O panda é uma metáfora sobre a primeira menstruação, uma piada feita até mesmo dentro do filme, mas, para além disso, ele marca uma mudança na vida de Meilin: a aceitação de si mesma como uma pessoa à parte de seus pais.

Ming Lee acredita que as mudanças no comportamento de Meilin são causadas pela puberdade e sua primeira menstruação. [Imagem: Divulgação/Pixar]

Para Meilin, aceitar as mudanças dentro de si mesma foi um processo difícil, mas com o apoio das amigas e do pai, a jovem conseguiu compreender que não havia nada errado.

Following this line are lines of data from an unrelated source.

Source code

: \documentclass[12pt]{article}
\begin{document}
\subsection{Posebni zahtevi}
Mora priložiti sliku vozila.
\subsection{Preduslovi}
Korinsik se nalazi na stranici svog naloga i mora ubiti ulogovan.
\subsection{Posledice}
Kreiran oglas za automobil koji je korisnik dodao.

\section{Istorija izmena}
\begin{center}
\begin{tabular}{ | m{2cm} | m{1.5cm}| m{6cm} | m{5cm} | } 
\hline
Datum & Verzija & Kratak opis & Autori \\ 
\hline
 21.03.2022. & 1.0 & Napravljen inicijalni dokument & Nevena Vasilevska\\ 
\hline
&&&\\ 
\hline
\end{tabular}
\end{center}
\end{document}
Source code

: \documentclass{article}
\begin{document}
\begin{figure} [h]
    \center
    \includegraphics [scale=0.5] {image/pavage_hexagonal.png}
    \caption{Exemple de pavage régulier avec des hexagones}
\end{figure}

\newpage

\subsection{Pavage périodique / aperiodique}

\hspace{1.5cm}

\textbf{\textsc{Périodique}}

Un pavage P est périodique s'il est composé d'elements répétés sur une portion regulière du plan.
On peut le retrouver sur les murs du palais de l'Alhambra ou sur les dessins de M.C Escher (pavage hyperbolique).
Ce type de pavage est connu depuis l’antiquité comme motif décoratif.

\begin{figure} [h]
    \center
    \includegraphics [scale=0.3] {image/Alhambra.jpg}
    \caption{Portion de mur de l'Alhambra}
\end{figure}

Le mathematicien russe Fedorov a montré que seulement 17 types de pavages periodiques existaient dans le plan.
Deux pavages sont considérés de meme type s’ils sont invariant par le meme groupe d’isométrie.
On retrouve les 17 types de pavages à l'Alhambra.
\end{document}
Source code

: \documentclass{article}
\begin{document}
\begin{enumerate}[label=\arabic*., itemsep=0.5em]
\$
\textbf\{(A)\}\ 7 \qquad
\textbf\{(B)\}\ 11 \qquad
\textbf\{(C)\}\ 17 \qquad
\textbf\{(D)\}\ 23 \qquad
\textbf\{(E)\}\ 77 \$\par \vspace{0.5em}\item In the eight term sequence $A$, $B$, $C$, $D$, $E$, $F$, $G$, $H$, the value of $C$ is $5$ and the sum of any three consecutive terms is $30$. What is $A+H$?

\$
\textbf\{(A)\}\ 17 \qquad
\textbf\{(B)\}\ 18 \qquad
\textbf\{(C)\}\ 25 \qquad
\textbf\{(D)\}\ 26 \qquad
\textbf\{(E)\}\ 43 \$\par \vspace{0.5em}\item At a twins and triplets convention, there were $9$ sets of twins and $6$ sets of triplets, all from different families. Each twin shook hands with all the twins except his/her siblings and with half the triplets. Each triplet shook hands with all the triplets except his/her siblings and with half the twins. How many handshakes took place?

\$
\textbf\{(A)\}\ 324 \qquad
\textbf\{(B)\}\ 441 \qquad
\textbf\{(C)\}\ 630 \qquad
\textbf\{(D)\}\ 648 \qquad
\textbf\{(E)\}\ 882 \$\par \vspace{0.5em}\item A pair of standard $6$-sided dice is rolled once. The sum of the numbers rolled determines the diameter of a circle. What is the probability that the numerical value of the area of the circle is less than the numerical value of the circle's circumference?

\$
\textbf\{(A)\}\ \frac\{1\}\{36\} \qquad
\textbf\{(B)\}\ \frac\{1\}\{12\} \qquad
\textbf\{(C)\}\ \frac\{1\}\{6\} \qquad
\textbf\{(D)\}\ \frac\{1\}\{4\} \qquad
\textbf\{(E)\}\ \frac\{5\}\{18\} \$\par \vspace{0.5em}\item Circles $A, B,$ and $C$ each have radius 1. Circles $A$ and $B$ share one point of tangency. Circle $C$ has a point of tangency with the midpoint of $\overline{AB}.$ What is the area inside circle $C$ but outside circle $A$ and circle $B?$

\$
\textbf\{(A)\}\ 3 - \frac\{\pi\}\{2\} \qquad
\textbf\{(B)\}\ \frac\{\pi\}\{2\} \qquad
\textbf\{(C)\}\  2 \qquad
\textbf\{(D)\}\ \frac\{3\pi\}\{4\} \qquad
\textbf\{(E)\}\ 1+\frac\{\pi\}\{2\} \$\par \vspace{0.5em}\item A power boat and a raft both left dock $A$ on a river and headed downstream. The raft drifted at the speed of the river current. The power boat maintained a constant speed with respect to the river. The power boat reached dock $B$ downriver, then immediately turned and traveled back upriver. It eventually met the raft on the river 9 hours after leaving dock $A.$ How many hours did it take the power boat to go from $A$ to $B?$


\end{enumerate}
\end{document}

Sua mãe, no entanto, guardava dentro de si mesma um trauma em relação ao seu desenvolvimento e, sem perceber, tentava impor sobre a filha o mesmo que conseguiram impor sobre ela.

Na adolescência, Ming Lee reprimiu seus desejos pessoais e seu panda vermelho, o que a transformou em uma adulta controladora e incompreensiva. [Imagem: Divulgação/Pixar]

Depois de uma batalha de pandas vermelhos gigantes e uma conversa franca, mãe e filha conseguem entrar em sintonia e compreender as aflições interiores de cada uma. A lição final do filme mostra como é importante compreender a si mesmo e aceitar as transformações ao longo da vida, para evitar traumas e, possivelmente, atingir outras pessoas com esse sentimento contido.


Novas gerações e quebras de tradição

As mudanças trazidas pelas gerações mais jovens também costumam construir conflitos geracionais complexos no dia a dia familiar.

Em Valente (Brave, 2012), a princesa Merida (Luisa Palomanes e Fernanda Ribeiro) é uma jovem autossuficiente que precisa enfrentar as tradições muito prezadas por sua mãe, a Rainha Elinor (Mabel Cezar), que deseja ver a filha como uma princesa gentil, disposta a se casar e construir uma família. A adolescente se recusa a realizar o desejo da mãe e seguir o conjunto de normas que a fariam ser considerada uma princesa adequada.

Merida não teme desafiar as tradições e a mãe para defender sua liberdade de escolha. [Imagem: Reprodução/Disney+]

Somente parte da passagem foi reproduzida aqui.